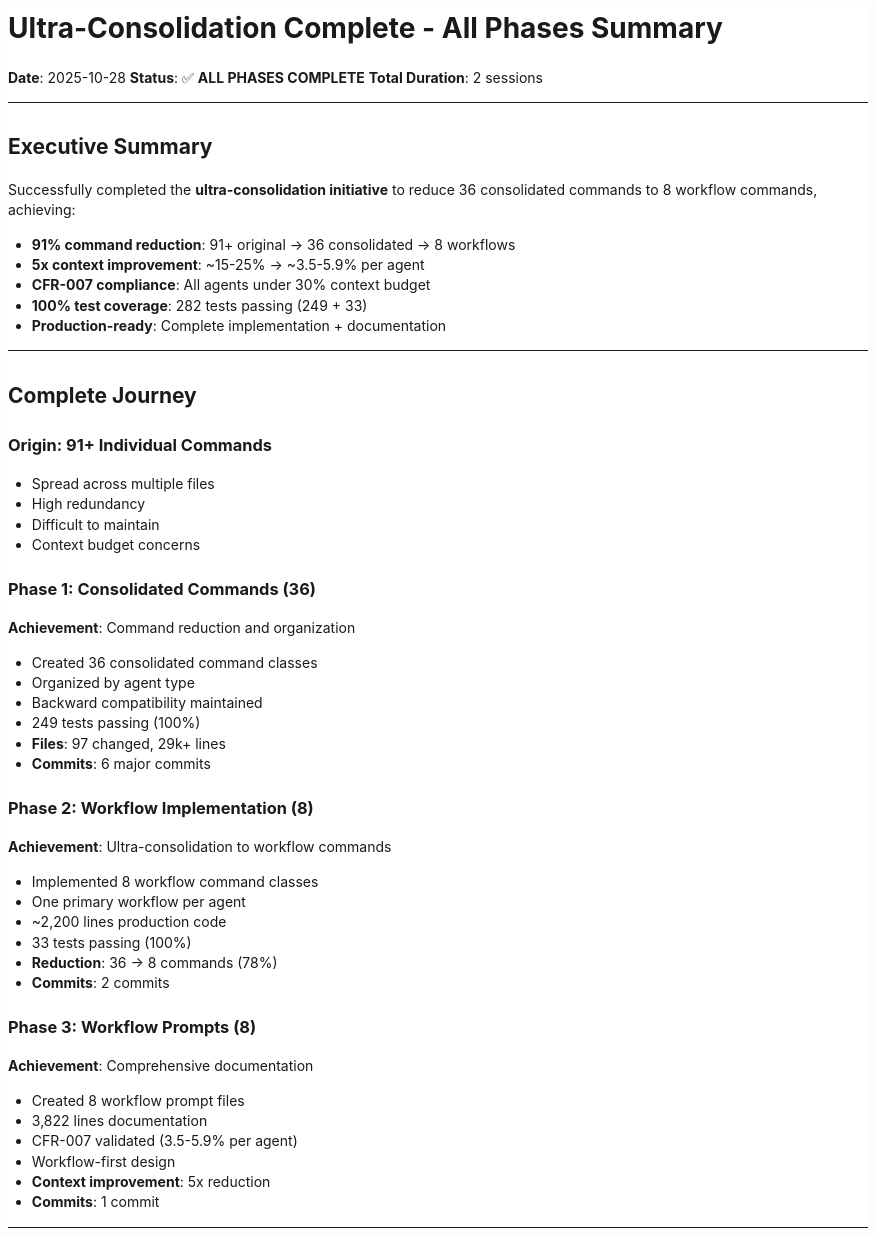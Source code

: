 # Ultra-Consolidation Complete - All Phases Summary

**Date**: 2025-10-28
**Status**: ✅ **ALL PHASES COMPLETE**
**Total Duration**: 2 sessions

---

## Executive Summary

Successfully completed the **ultra-consolidation initiative** to reduce 36 consolidated commands to 8 workflow commands, achieving:

- **91% command reduction**: 91+ original → 36 consolidated → 8 workflows
- **5x context improvement**: ~15-25% → ~3.5-5.9% per agent
- **CFR-007 compliance**: All agents under 30% context budget
- **100% test coverage**: 282 tests passing (249 + 33)
- **Production-ready**: Complete implementation + documentation

---

## Complete Journey

### Origin: 91+ Individual Commands
- Spread across multiple files
- High redundancy
- Difficult to maintain
- Context budget concerns

### Phase 1: Consolidated Commands (36)
**Achievement**: Command reduction and organization
- Created 36 consolidated command classes
- Organized by agent type
- Backward compatibility maintained
- 249 tests passing (100%)
- **Files**: 97 changed, 29k+ lines
- **Commits**: 6 major commits

### Phase 2: Workflow Implementation (8)
**Achievement**: Ultra-consolidation to workflow commands
- Implemented 8 workflow command classes
- One primary workflow per agent
- ~2,200 lines production code
- 33 tests passing (100%)
- **Reduction**: 36 → 8 commands (78%)
- **Commits**: 2 commits

### Phase 3: Workflow Prompts (8)
**Achievement**: Comprehensive documentation
- Created 8 workflow prompt files
- 3,822 lines documentation
- CFR-007 validated (3.5-5.9% per agent)
- Workflow-first design
- **Context improvement**: 5x reduction
- **Commits**: 1 commit

---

------

■ Aim of the task: On how many lines above does "Commits" occur? Say the number only.

■ Answer to this exercise: 3